— The problem —
Without including any pictures, copy every line below exactly.
+--
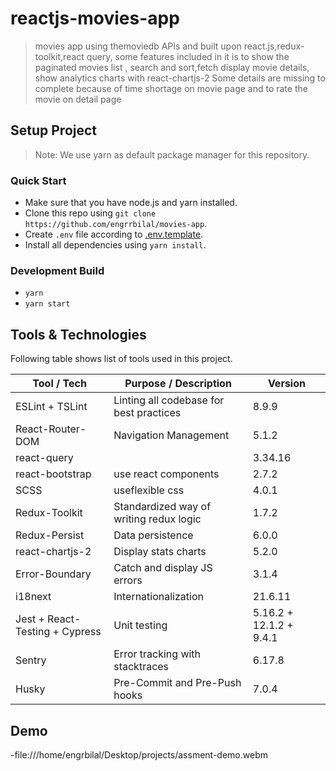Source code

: # reactjs-movies-app

> movies app using themoviedb APIs and built upon react.js,redux-toolkit,react query, some features included in it is to show the paginated movies list , search and sort,fetch display movie details, show analytics charts with react-chartjs-2
> Some details are missing to complete because of time shortage on movie page and to rate the movie on detail page

## Setup Project

> Note: We use yarn as default package manager for this repository.

### Quick Start
- Make sure that you have node.js and yarn installed.
- Clone this repo using `git clone https://github.com/engrrbilal/movies-app`.
- Create `.env` file according to [.env.template](./.env.template).
- Install all dependencies using `yarn install`.

### Development Build
- `yarn`
- `yarn start`
## Tools & Technologies

Following table shows list of tools used in this project.

| Tool / Tech       | Purpose / Description                   |     Version       |
|-------------------|-----------------------------------------|-------------------|
| ESLint + TSLint   | Linting all codebase for best practices |      8.9.9        |
| React-Router-DOM  | Navigation Management                   |      5.1.2        |
| react-query       |                                         |      3.34.16      |
| react-bootstrap   | use react components                    |      2.7.2        |
| SCSS              | useflexible css                         |      4.0.1        |
| Redux-Toolkit     | Standardized way of writing redux logic |      1.7.2        |
| Redux-Persist     | Data persistence                        |      6.0.0        |
| react-chartjs-2   | Display stats charts                    |      5.2.0        |
| Error-Boundary    | Catch and display JS errors             |      3.1.4        |
| i18next           | Internationalization                    |      21.6.11      |
| Jest + React-Testing + Cypress | Unit testing               |  5.16.2 + 12.1.2 + 9.4.1        |
| Sentry            | Error tracking with stacktraces         |      6.17.8       |
| Husky             | Pre-Commit and Pre-Push hooks           |      7.0.4        |

## Demo
-file:///home/engrbilal/Desktop/projects/assment-demo.webm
+--
— Your response —
Source code

: # reactjs-movies-app

> movies app using themoviedb APIs and built upon react.js,redux-toolkit,react query, some features included in it is to show the paginated movies list , search and sort,fetch display movie details, show analytics charts with react-chartjs-2
> Some details are missing to complete because of time shortage on movie page and to rate the movie on detail page

## Setup Project

> Note: We use yarn as default package manager for this repository.

### Quick Start
- Make sure that you have node.js and yarn installed.
- Clone this repo using `git clone https://github.com/engrrbilal/movies-app`.
- Create `.env` file according to [.env.template](./.env.template).
- Install all dependencies using `yarn install`.

### Development Build
- `yarn`
- `yarn start`
## Tools & Technologies

Following table shows list of tools used in this project.

| Tool / Tech       | Purpose / Description                   |     Version       |
|-------------------|-----------------------------------------|-------------------|
| ESLint + TSLint   | Linting all codebase for best practices |      8.9.9        |
| React-Router-DOM  | Navigation Management                   |      5.1.2        |
| react-query       |                                         |      3.34.16      |
| react-bootstrap   | use react components                    |      2.7.2        |
| SCSS              | useflexible css                         |      4.0.1        |
| Redux-Toolkit     | Standardized way of writing redux logic |      1.7.2        |
| Redux-Persist     | Data persistence                        |      6.0.0        |
| react-chartjs-2   | Display stats charts                    |      5.2.0        |
| Error-Boundary    | Catch and display JS errors             |      3.1.4        |
| i18next           | Internationalization                    |      21.6.11      |
| Jest + React-Testing + Cypress | Unit testing               |  5.16.2 + 12.1.2 + 9.4.1        |
| Sentry            | Error tracking with stacktraces         |      6.17.8       |
| Husky             | Pre-Commit and Pre-Push hooks           |      7.0.4        |

## Demo
-file:///home/engrbilal/Desktop/projects/assment-demo.webm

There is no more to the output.